*** Opening of THE INPUT ***
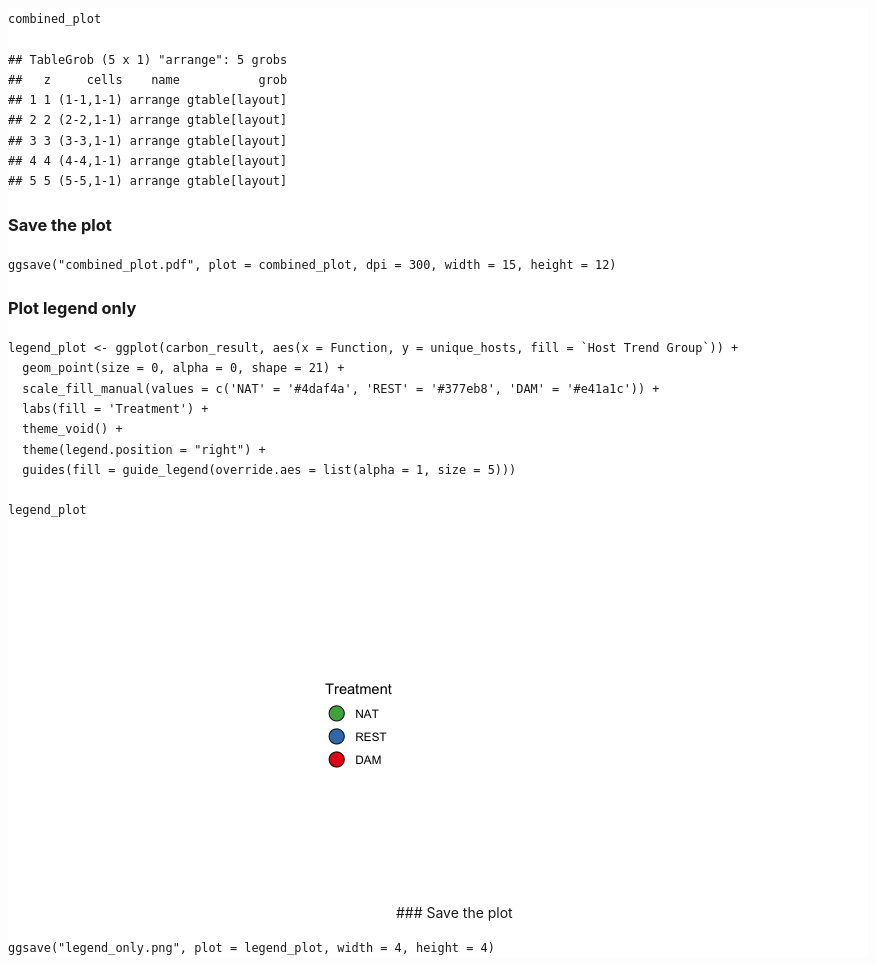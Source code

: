     combined_plot

    ## TableGrob (5 x 1) "arrange": 5 grobs
    ##   z     cells    name           grob
    ## 1 1 (1-1,1-1) arrange gtable[layout]
    ## 2 2 (2-2,1-1) arrange gtable[layout]
    ## 3 3 (3-3,1-1) arrange gtable[layout]
    ## 4 4 (4-4,1-1) arrange gtable[layout]
    ## 5 5 (5-5,1-1) arrange gtable[layout]

### Save the plot

    ggsave("combined_plot.pdf", plot = combined_plot, dpi = 300, width = 15, height = 12)

### Plot legend only

    legend_plot <- ggplot(carbon_result, aes(x = Function, y = unique_hosts, fill = `Host Trend Group`)) +
      geom_point(size = 0, alpha = 0, shape = 21) +
      scale_fill_manual(values = c('NAT' = '#4daf4a', 'REST' = '#377eb8', 'DAM' = '#e41a1c')) +
      labs(fill = 'Treatment') +
      theme_void() +
      theme(legend.position = "right") +
      guides(fill = guide_legend(override.aes = list(alpha = 1, size = 5)))

    legend_plot

![](Figure6_files/figure-markdown_strict/Legend%20plot-1.png) \### Save
the plot

    ggsave("legend_only.png", plot = legend_plot, width = 4, height = 4)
*** Close of THE INPUT ***
Restate word for word the lines running from the first line of the material to the line containing "### Plot legend only", inclusive, and drop every picture.

▶ ANSWER SPACE
Source code

:     combined_plot

    ## TableGrob (5 x 1) "arrange": 5 grobs
    ##   z     cells    name           grob
    ## 1 1 (1-1,1-1) arrange gtable[layout]
    ## 2 2 (2-2,1-1) arrange gtable[layout]
    ## 3 3 (3-3,1-1) arrange gtable[layout]
    ## 4 4 (4-4,1-1) arrange gtable[layout]
    ## 5 5 (5-5,1-1) arrange gtable[layout]

### Save the plot

    ggsave("combined_plot.pdf", plot = combined_plot, dpi = 300, width = 15, height = 12)

### Plot legend only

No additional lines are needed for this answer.